Problem statement:
Nothing but a number belongs in the answer: how many lines of the records below contain the string "Badge".

Collected data:
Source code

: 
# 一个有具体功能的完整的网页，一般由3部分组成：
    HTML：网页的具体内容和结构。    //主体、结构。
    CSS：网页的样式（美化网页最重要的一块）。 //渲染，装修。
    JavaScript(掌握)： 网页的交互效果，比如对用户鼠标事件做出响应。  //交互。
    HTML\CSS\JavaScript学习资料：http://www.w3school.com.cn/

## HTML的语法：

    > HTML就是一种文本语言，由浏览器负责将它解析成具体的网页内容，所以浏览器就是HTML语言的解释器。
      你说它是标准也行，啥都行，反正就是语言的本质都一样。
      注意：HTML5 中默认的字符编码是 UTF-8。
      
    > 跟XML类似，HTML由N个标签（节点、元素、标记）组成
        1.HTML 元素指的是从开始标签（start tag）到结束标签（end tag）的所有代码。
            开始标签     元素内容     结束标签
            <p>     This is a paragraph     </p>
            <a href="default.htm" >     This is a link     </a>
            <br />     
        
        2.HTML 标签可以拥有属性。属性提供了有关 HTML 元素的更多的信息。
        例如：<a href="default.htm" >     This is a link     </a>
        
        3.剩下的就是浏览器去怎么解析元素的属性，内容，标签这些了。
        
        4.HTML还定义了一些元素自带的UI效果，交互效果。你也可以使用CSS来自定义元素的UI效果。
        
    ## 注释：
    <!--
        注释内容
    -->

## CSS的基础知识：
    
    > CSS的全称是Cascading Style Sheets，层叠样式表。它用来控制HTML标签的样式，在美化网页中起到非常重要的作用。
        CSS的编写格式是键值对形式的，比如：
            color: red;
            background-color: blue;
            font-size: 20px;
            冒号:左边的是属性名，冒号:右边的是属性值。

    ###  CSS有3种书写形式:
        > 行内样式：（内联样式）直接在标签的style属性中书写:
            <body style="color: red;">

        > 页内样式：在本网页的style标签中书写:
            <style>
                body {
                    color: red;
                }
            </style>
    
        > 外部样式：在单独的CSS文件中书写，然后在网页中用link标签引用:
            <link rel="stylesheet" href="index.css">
* * *
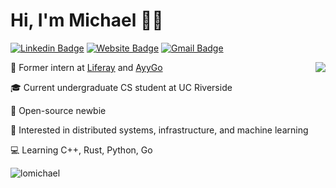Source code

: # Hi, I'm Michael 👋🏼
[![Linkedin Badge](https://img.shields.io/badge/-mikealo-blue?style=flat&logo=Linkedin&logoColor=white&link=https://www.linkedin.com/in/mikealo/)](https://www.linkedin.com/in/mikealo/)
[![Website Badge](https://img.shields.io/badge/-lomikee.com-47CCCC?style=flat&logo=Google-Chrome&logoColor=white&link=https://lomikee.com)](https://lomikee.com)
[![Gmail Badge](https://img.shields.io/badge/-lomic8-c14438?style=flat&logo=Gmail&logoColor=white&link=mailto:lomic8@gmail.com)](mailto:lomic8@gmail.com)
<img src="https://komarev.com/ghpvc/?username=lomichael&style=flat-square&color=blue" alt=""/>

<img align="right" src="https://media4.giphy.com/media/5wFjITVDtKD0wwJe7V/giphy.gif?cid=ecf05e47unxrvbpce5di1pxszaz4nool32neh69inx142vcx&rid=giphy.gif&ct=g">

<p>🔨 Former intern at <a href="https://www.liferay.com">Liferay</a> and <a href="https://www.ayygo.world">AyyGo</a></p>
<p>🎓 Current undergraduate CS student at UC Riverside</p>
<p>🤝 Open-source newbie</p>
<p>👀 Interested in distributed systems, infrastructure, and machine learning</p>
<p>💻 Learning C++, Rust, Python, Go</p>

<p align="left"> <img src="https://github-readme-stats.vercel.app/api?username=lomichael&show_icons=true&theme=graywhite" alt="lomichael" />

Answer box:
3